_Exercise goal_: Copy each line of the records that contains the word "branch".

_Supplied information_:
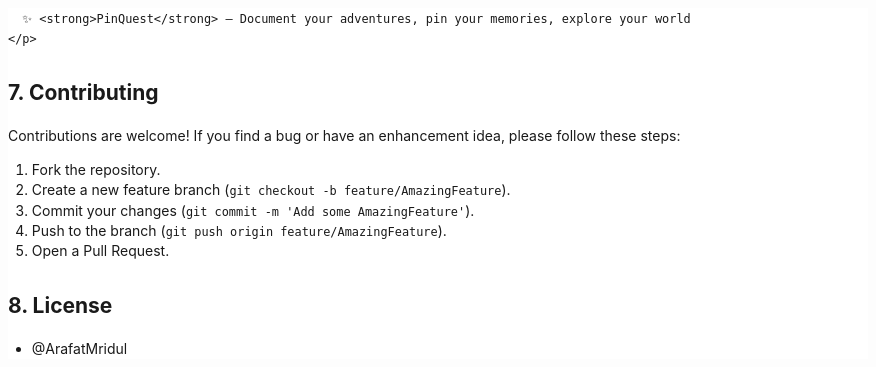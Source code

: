       ✨ <strong>PinQuest</strong> — Document your adventures, pin your memories, explore your world
    </p>
  </div>
</div>
</div>

## 7. Contributing

Contributions are welcome! If you find a bug or have an enhancement idea, please follow these steps:

1.  Fork the repository.
2.  Create a new feature branch (`git checkout -b feature/AmazingFeature`).
3.  Commit your changes (`git commit -m 'Add some AmazingFeature'`).
4.  Push to the branch (`git push origin feature/AmazingFeature`).
5.  Open a Pull Request.

## 8. License

-   @ArafatMridul
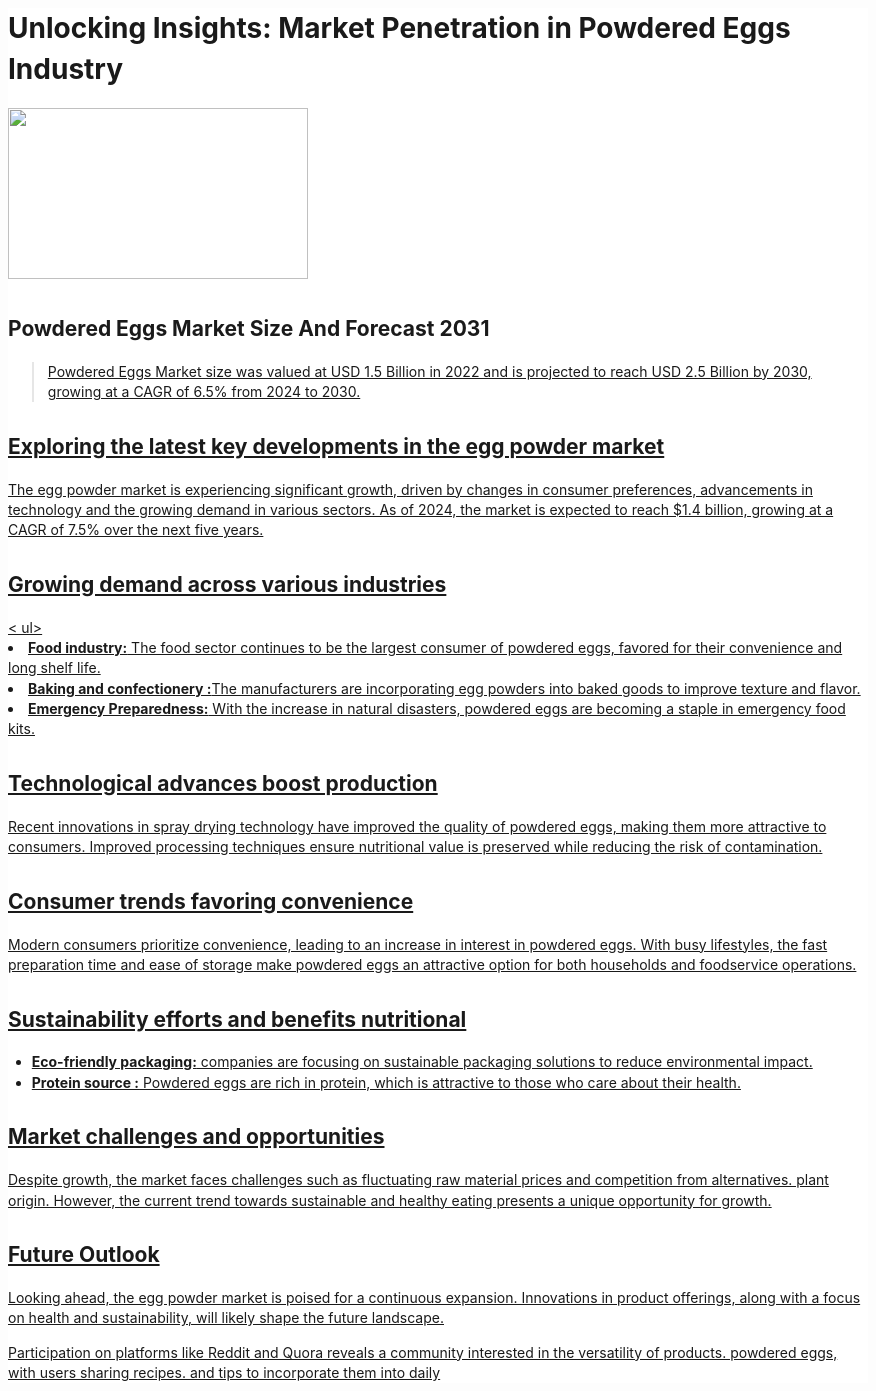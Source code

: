 <h1>Unlocking Insights: Market Penetration in Powdered Eggs Industry</h1><img src="https://ffe5etoiles.com/wp-content/uploads/2025/01/MST7-300x171.png" alt="" width="300" height="171" class="aligncenter size-medium wp-image-105565" /><h2>Powdered Eggs Market Size And Forecast 2031</h2><blockquote><p><p><a href="https://www.verifiedmarketreports.com/download-sample/?rid=563518&utm_source=Github&utm_medium=355" target="_blank">Powdered Eggs Market size was valued at USD 1.5 Billion in 2022 and is projected to reach USD 2.5 Billion by 2030, growing at a CAGR of 6.5% from 2024 to 2030.</strong></span></p></p></blockquote><h2>Exploring the latest key developments in the egg powder market</h2><p>The egg powder market is experiencing significant growth, driven by changes in consumer preferences, advancements in technology and the growing demand in various sectors. As of 2024, the market is expected to reach $1.4 billion, growing at a CAGR of 7.5% over the next five years.</p><h2>Growing demand across various industries</h2>< ul><li><strong >Food industry:</strong> The food sector continues to be the largest consumer of powdered eggs, favored for their convenience and long shelf life.</li><li><strong>Baking and confectionery :</strong>The manufacturers are incorporating egg powders into baked goods to improve texture and flavor.</li><li><strong>Emergency Preparedness:</strong> With the increase in natural disasters, powdered eggs are becoming a staple in emergency food kits. </li></ul ><h2>Technological advances boost production</h2><p>Recent innovations in spray drying technology have improved the quality of powdered eggs, making them more attractive to consumers. Improved processing techniques ensure nutritional value is preserved while reducing the risk of contamination.</p><h2>Consumer trends favoring convenience</h2><p>Modern consumers prioritize convenience, leading to an increase in interest in powdered eggs. With busy lifestyles, the fast preparation time and ease of storage make powdered eggs an attractive option for both households and foodservice operations.</p><h2>Sustainability efforts and benefits nutritional</h2><ul><li><strong>Eco-friendly packaging:</strong> companies are focusing on sustainable packaging solutions to reduce environmental impact.</li><li><strong>Protein source :</strong> Powdered eggs are rich in protein, which is attractive to those who care about their health. </li></ul><h2>Market challenges and opportunities</h2><p>Despite growth, the market faces challenges such as fluctuating raw material prices and competition from alternatives. plant origin. However, the current trend towards sustainable and healthy eating presents a unique opportunity for growth.</p><h2>Future Outlook</h2><p>Looking ahead, the egg powder market is poised for a continuous expansion. Innovations in product offerings, along with a focus on health and sustainability, will likely shape the future landscape.</p><p>Participation on platforms like Reddit and Quora reveals a community interested in the versatility of products. powdered eggs, with users sharing recipes. and tips to incorporate them into daily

_Response to this exercise_:
2.  Create a new feature branch (`git checkout -b feature/AmazingFeature`).
4.  Push to the branch (`git push origin feature/AmazingFeature`).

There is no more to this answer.